Los tucumanos experimentan un tipo de default más grave que el que ha declarado la Nación. No hace falta ser tenedor de un bono de deuda para ser un acreedor del Estado provincial. Basta sólo con vivir en este subtrópico.
Porque este otro default es el de las instituciones estatales. Los últimos días de setiembre han hecho patente esta situación, a un año de que la muerte por desnutrición de una veintena de niños representó la más brutal manifestación oficial de que la Provincia había decidido suspender el cumplimiento de toda obligación, por básica que fuera.

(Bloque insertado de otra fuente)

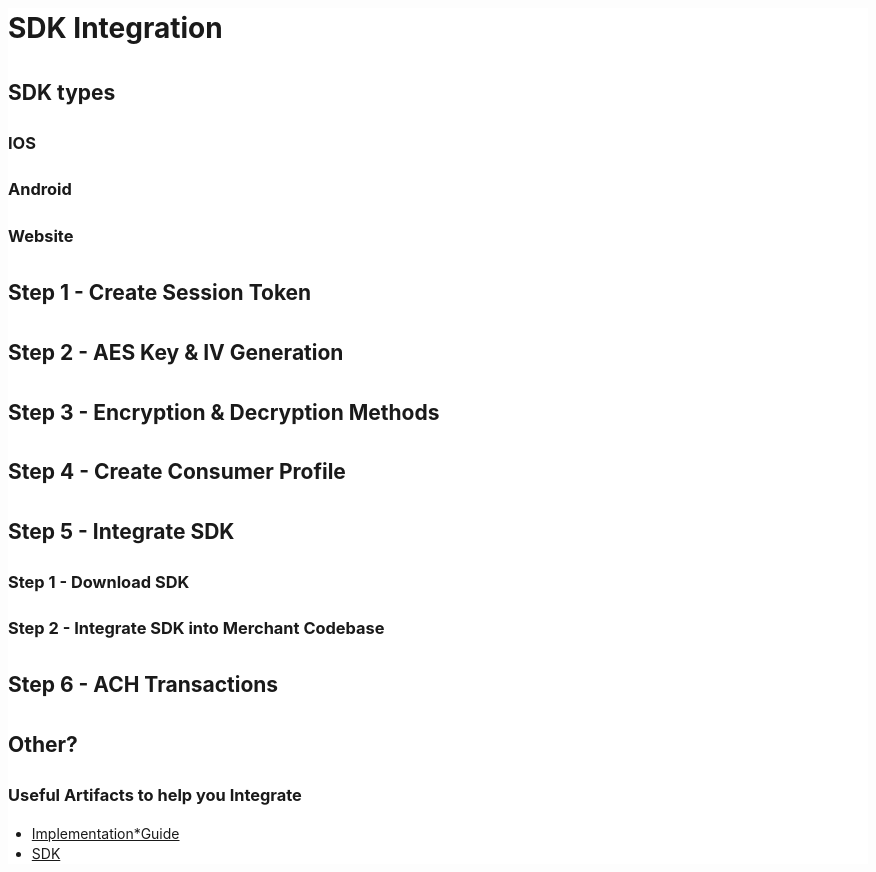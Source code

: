 # SDK Integration
## SDK types
### IOS
### Android
### Website
## Step 1 - Create Session Token
## Step 2 - AES Key & IV Generation
## Step 3 - Encryption & Decryption Methods
## Step 4 - Create Consumer Profile
## Step 5 - Integrate SDK
### Step 1 - Download SDK
### Step 2 - Integrate SDK into Merchant Codebase
## Step 6 - ACH Transactions

## Other? 
### Useful Artifacts to help you Integrate
[//]: <> (Need to link below to the actual files)
- [Implementation*Guide](../documentation/implementationguide.md)
- [SDK](../assets/connect-pay_spec.zip)


[//]: <> (This is where you will want to do a brief overview of ConnectPay and what it does to help clients at Fiserv)
[//]: <> (You will want to step through the integration process. You will need to create paths that are common for any and all merchants. Where there are differences, we will want to fork them using sub steps with ### instead of the ## for category headings. But, it will be necessary to understand the actual process first.)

Desde entonces, y mientras el hambre sigue frustrando y truncando vidas, el default institucional se ha profundizado. El tiempo, en estas tierras, es esencialmente entrópico.
No se cumple con los designios de la Nación, que envió Aportes del Tesoro Nacional (ATN) con un destino que acá no se respetó. Tampoco, con la Corte Suprema de Justicia de la Nación, que sentenció que debe adecuarse a la Ley Federal de Educación el cambalache local. De modo coherente con el default, se contestó que será imposible cumplir con la orden judicial porque no hay dinero. La cuestión es, prácticamente, vocacional.
Para muestra bastan las dos sesiones frustradas el martes pasado. La degradación que le infligió el oficialismo a la Cámara es tal que la paradoja actual radica en no poder distinguir si lo peor está en que el Parlamento sesione o no.
La falta de quórum conjuró la posibilidad de que la semana pasada se modificara la reglamentación de los decretos de necesidad y urgencia, por la cual se convertirán en leyes si no son rechazados en 20 días, que es uno de los proyectos más anticonstitucionales que llegaron alguna vez al Poder Legislativo. Sin embargo, también se malogró el tratamiento del Presupuesto.
Pese a la inactividad, las imágenes fueron lamentables. El programa de gastos y recursos del Gobierno es, por ejemplo, un primer instrumento para que las instituciones estatales salgan de su situación de incumplimiento, pero la subestimación que se le da es alarmante. Los legisladores lo usan como botín en la interna contra el Poder Ejecutivo. El proyecto llegado al recinto era tan precario que tenía errores -debieron ser enmendados en el dictamen- en los cuales las cifras expresadas en números y las indicadas en letras diferían en $ 100 millones. El Gobierno afirma que ya no le importa que lo aprueben o no, y que en el peor caso, a la Cámara que viene puede servirle de rendición de cuentas. En el medio, desde el propio peronismo se insinúa que toda la discrepancia gira alrededor de una coima, como lo dejó entrever el secretario general del PJ, Antonio Guerrero. Ahora sí, ya no queda partido que no haya denunciado por sobornos al Parlamento.
A la Justicia también le llegó la hora. Se desató una pelea entre jueces y fiscales, pero no para reabrir causas sobre supuestos cohechos o para citar a Guerrero para que hiciera alguna exposición informativa, sino para cruzarse denuncias idénticas o peores que las vertidas contra la Legislatura.
El juez federal Felipe Terán citó a declarar al fiscal penal provincial Héctor Abraham Musi en el marco de la investigación de las camionetas 4x4 robadas que circulan con permisos judiciales adulterados. Musi le devolvió el convite acusándolo de presuntas irregularidades en las causas para liberar fondos atrapados en el corralito.
El telón de fondo es el default de la oposición, tenuemente revitalizada por el año electoral que se apagará después del 26 de octubre, pero que lejos de ser un freno para el Gobierno, aportó hombres e ideas para el descalabro provincial. La falta de controles fue determinante.
Porque el poder tiende a corromper. Y el poder absoluto corrompe absolutamente.